Many factors contribute to a person’s likelihood of committing or becoming a victim of crime. The race of the criminal is one factor, but it’s not the only one. The U.S. Census Bureau collects annual crime and arrests broken down by race in its Uniform Crime Reports (UCR) program.
However, these statistics can be misleading because they don’t consider all the variables that affect crime rates, such as age, gender, income level, and education attainment. When we look at this data more closely, it becomes clear that there are significant differences between racial groups regarding criminal activity and arrest rates for violent crimes like murder and rape.
The United States is a country with one of the highest homicide rates in the world.
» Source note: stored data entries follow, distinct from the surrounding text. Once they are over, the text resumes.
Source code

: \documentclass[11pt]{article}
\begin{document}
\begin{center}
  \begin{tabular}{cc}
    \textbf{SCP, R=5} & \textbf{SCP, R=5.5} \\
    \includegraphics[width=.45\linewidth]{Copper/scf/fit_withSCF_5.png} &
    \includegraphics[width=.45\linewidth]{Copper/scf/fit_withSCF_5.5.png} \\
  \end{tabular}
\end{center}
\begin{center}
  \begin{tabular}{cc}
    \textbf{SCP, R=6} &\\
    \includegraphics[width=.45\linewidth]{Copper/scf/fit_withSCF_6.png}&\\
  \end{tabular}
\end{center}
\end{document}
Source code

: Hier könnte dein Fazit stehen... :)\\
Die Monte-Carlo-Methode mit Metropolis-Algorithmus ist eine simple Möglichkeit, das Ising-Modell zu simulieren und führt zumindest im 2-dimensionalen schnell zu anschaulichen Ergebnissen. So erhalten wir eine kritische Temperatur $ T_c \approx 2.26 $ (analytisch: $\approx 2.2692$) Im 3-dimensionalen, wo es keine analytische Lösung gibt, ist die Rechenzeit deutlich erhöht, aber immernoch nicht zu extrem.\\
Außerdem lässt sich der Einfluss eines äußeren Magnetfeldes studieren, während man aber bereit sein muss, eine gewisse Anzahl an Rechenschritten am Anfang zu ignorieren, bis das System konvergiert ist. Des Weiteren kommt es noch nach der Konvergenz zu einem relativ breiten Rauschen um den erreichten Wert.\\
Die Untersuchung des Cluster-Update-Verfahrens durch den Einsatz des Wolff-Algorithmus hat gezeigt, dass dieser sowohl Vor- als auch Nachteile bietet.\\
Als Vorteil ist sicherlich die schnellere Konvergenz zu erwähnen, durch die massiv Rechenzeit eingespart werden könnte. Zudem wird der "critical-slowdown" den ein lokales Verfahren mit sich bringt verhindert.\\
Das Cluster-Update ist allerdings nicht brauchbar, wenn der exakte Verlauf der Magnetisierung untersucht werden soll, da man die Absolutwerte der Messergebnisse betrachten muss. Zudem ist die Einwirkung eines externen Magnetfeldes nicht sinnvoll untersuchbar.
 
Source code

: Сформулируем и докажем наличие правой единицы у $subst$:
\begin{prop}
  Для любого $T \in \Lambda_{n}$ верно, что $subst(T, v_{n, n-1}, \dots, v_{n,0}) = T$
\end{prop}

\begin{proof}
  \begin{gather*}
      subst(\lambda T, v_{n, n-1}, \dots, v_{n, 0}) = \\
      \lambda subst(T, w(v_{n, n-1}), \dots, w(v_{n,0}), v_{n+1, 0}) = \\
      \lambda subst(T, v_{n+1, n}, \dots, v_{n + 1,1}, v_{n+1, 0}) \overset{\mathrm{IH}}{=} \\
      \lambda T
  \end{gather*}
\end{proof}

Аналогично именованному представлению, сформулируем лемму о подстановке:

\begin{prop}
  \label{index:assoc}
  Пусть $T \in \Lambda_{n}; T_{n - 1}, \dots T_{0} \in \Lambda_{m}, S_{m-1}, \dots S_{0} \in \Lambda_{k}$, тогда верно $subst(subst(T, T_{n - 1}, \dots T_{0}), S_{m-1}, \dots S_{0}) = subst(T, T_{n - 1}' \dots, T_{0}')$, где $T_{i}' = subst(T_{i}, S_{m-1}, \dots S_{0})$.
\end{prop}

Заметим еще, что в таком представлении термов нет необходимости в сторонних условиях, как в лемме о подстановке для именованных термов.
In 2015, there were 16,121 homicides in America. Of these victims, 90 percent were killed by someone they knew, and only 6 percent of all murders involved a stranger. Most homicide victims are male (76%), and most are between 20-34 years old (35%).
While people from all racial groups experience violence at similar rates within their racial group, when it comes to interracial crimes, white Americans are disproportionately victimized compared to other races. For example, in 2014, black Americans committed 52% of reported single-offender hate crimes against whites, while white offenders accounted for just over 14%.
White Americans commit roughly 60% of all US homicides but make up less than 50% of the population, so they’re much more likely than any other race to be murdered by someone who isn’t white. Overall though, blacks account for nearly half (48%) of those arrested for murder and nonnegligent manslaughter despite being only 13% of the US population according to FBI data on arrests from 2013 -2015.
This means that African American men have an arrest rate for murder ten times higher than that for all men nationwide and an arrest rate 23 times higher than non-Hispanic white men.